I invested in VNR and LINE without doing any homework, based on recommendations from Kiplingers and seeing LINE promoted heavily on SA. Now that I have done some homework, I am aware of the weaknesses of the MLPs. I'll stay invested for a while longer.
But I generally concur with your thinking. Any business whose primary objective is not to create legitimate earnings, but to provide ever increasing distributions and growth from debt and equity is not a sound model, in my view. Nevertheless, the unit prices and distributions keep going higher. It does not make sense to me.

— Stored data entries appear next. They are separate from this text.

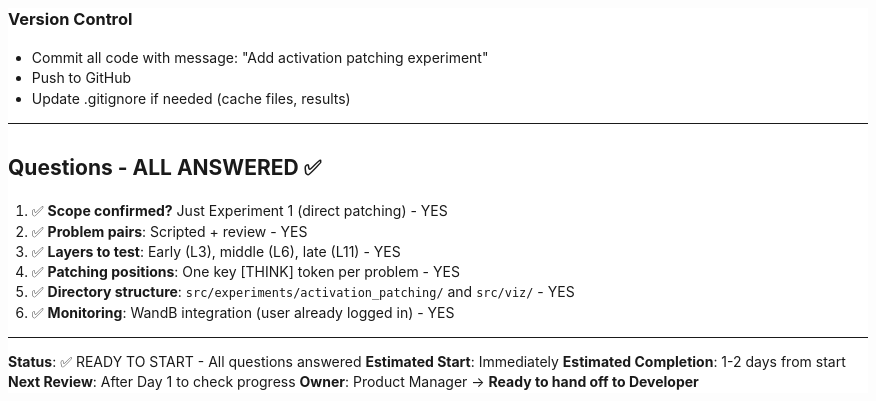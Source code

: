 ### Version Control
- Commit all code with message: "Add activation patching experiment"
- Push to GitHub
- Update .gitignore if needed (cache files, results)

---

## Questions - ALL ANSWERED ✅

1. ✅ **Scope confirmed?** Just Experiment 1 (direct patching) - YES
2. ✅ **Problem pairs**: Scripted + review - YES
3. ✅ **Layers to test**: Early (L3), middle (L6), late (L11) - YES
4. ✅ **Patching positions**: One key [THINK] token per problem - YES
5. ✅ **Directory structure**: `src/experiments/activation_patching/` and `src/viz/` - YES
6. ✅ **Monitoring**: WandB integration (user already logged in) - YES

---

**Status**: ✅ READY TO START - All questions answered
**Estimated Start**: Immediately
**Estimated Completion**: 1-2 days from start
**Next Review**: After Day 1 to check progress
**Owner**: Product Manager → **Ready to hand off to Developer**
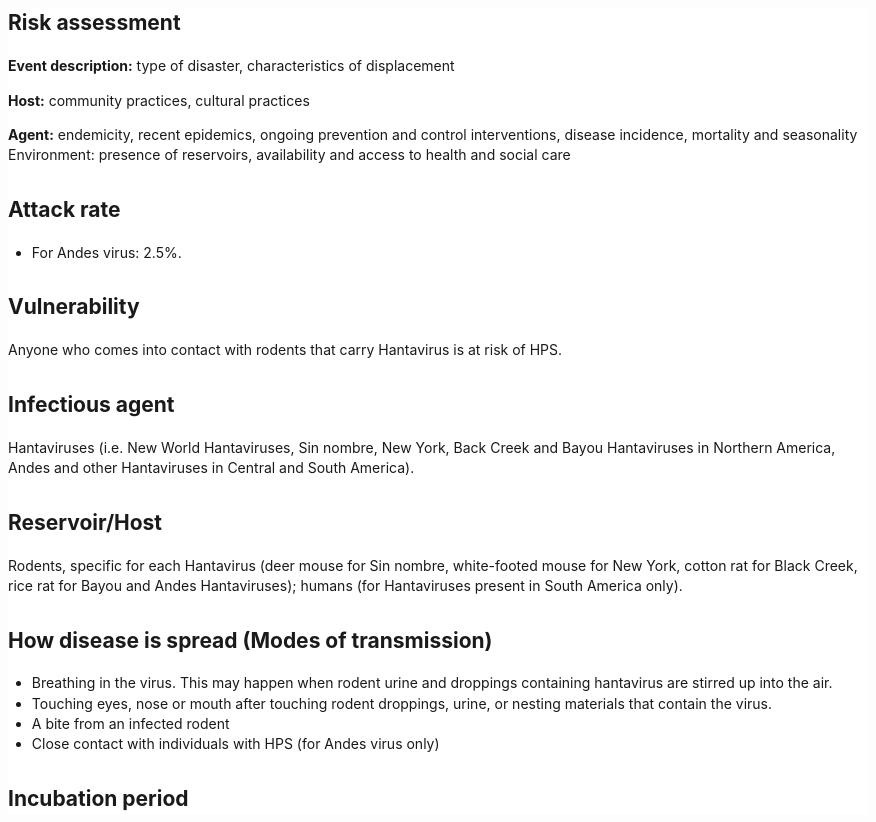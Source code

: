
## Risk assessment

**Event description:** type of disaster, characteristics of displacement

**Host:** community practices, cultural practices

**Agent:** endemicity, recent epidemics, ongoing prevention and control interventions, disease incidence, mortality and seasonality
Environment: presence of reservoirs, availability and access to health and social care


<div class="hide profile2" markdown="1"> 

## Attack rate
-	For Andes virus: 2.5%.

</div> 


## Vulnerability

Anyone who comes into contact with rodents that carry Hantavirus is at risk of HPS.


<div class="hide profile2" markdown="1"> 

## Infectious agent	

Hantaviruses (i.e. New World Hantaviruses, Sin nombre, New York, Back Creek and Bayou Hantaviruses in Northern America, Andes and other Hantaviruses in Central and South America).

## Reservoir/Host	

Rodents, specific for each Hantavirus (deer mouse for Sin nombre, white-footed mouse for New York, cotton rat for Black Creek, rice rat for Bayou and Andes Hantaviruses); humans (for Hantaviruses present in South America only).

</div> 


## How disease is spread (Modes of transmission)	

-	Breathing in the virus. This may happen when rodent urine and droppings containing hantavirus are stirred up into the air.
-	Touching eyes, nose or mouth after touching rodent droppings, urine, or nesting materials that contain the virus.
-	A bite from an infected rodent
-	Close contact with individuals with HPS (for Andes virus only)


<div class="hide profile2" markdown="1"> 

## Incubation period	
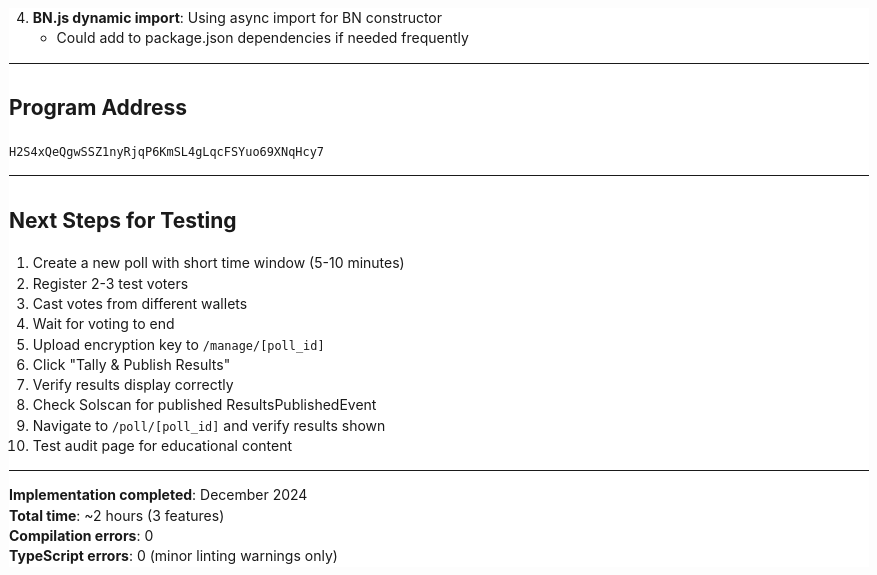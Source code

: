 4. **BN.js dynamic import**: Using async import for BN constructor
   - Could add to package.json dependencies if needed frequently

---

## Program Address
```
H2S4xQeQgwSSZ1nyRjqP6KmSL4gLqcFSYuo69XNqHcy7
```

---

## Next Steps for Testing

1. Create a new poll with short time window (5-10 minutes)
2. Register 2-3 test voters
3. Cast votes from different wallets
4. Wait for voting to end
5. Upload encryption key to `/manage/[poll_id]`
6. Click "Tally & Publish Results"
7. Verify results display correctly
8. Check Solscan for published ResultsPublishedEvent
9. Navigate to `/poll/[poll_id]` and verify results shown
10. Test audit page for educational content

---

**Implementation completed**: December 2024  
**Total time**: ~2 hours (3 features)  
**Compilation errors**: 0  
**TypeScript errors**: 0 (minor linting warnings only)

I haven't looked at VNR very closely yet, but it looks better to me than LINE. It is producing material earnings from its primary core business, while LINE is not. But I am watching them closely for hiccups. I guess I have been seduced by the total return thus far.
One thing I noticed about LINE which was very scary is that they went public when they needed funds to turn their negative equity into positive equity. Not sure I remember exactly, but around 2005 their equity was negative. Going public turned it positive. I'm also skeptical of why they introduced LNCO in late 2012. It appears they needed more funds with that also, rather than to provide a vehicle for those who didn't want to mess with a K-1 (which is why they said they were creating LNCO.) You still have return of distributions you have to deal with on the 1099, so, I don't see the K-1 argument very credible.
Your comment about the acquisitions being funded through debt is exactly the same with LINE. LINE's debt to equity ratio is 1.92, while VNR's is slightly less than 1, meaning VNR has less debt to equity than LINE. So what gives?
"Hedging, schmedging, debt is debt and continually piling it on is unsustainable."
I agree. LINE has done more growth and acquisitions through debt than
VNR.
I own a small position in LNCO, not LINE. LNCO, of course, is just the stalking horse for LINE, since they have no other business.
I do like LINE's long term business model better than VNR's. The former does at least develop some of their own properties, while VNR leverages mature ones, pumps them dry and moves on and borrows again. I'm aware of LINE's debt situation, also.
I agree that LINE is not a SWAN holding, either, and bought LNCO to ride a bit of the crest of the wave with some excess cash and collect the initial dividend. I am watching it carefully, and when the euphoria gets too high, will sell for a gain. I'm not a trader, but will occasionally throw a small ante into that pot.
Finally, I also concur that the entire MLP sector is the 'flavor of the season' and shouldn't occupy too large a space in anyone's holdings for the long term.
On paper, I had made a 105% return in an oil services mutual fund in 2011, and 50% in a nat gas mutual fund at that point. Then our credit was downgraded and I sold for about half those gains. If I had sold part of that position beforehand I'd have made more.